[Exercise aim] All lines holding the string "fazer" should be copied from the data below.

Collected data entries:

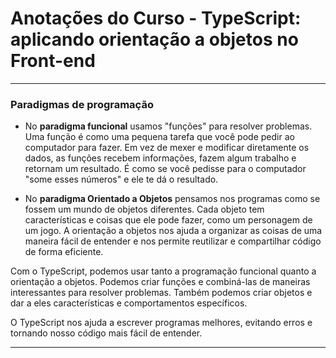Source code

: # Anotações do Curso - TypeScript: aplicando orientação a objetos no Front-end

---

### Paradigmas de programação
- No **paradigma funcional** usamos "funções" para resolver problemas. Uma função é como uma pequena tarefa que você pode pedir ao computador para fazer. Em vez de mexer e modificar diretamente os dados, as funções recebem informações, fazem algum trabalho e retornam um resultado. É como se você pedisse para o computador "some esses números" e ele te dá o resultado.

- No **paradigma Orientado a Objetos** pensamos nos programas como se fossem um mundo de objetos diferentes. Cada objeto tem características e coisas que ele pode fazer, como um personagem de um jogo. A orientação a objetos nos ajuda a organizar as coisas de uma maneira fácil de entender e nos permite reutilizar e compartilhar código de forma eficiente. 

Com o TypeScript, podemos usar tanto a programação funcional quanto a orientação a objetos. Podemos criar funções e combiná-las de maneiras interessantes para resolver problemas. Também podemos criar objetos e dar a eles características e comportamentos específicos.

O TypeScript nos ajuda a escrever programas melhores, evitando erros e tornando nosso código mais fácil de entender.

---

[Exercise output]
- No **paradigma funcional** usamos "funções" para resolver problemas. Uma função é como uma pequena tarefa que você pode pedir ao computador para fazer. Em vez de mexer e modificar diretamente os dados, as funções recebem informações, fazem algum trabalho e retornam um resultado. É como se você pedisse para o computador "some esses números" e ele te dá o resultado.
- No **paradigma Orientado a Objetos** pensamos nos programas como se fossem um mundo de objetos diferentes. Cada objeto tem características e coisas que ele pode fazer, como um personagem de um jogo. A orientação a objetos nos ajuda a organizar as coisas de uma maneira fácil de entender e nos permite reutilizar e compartilhar código de forma eficiente. 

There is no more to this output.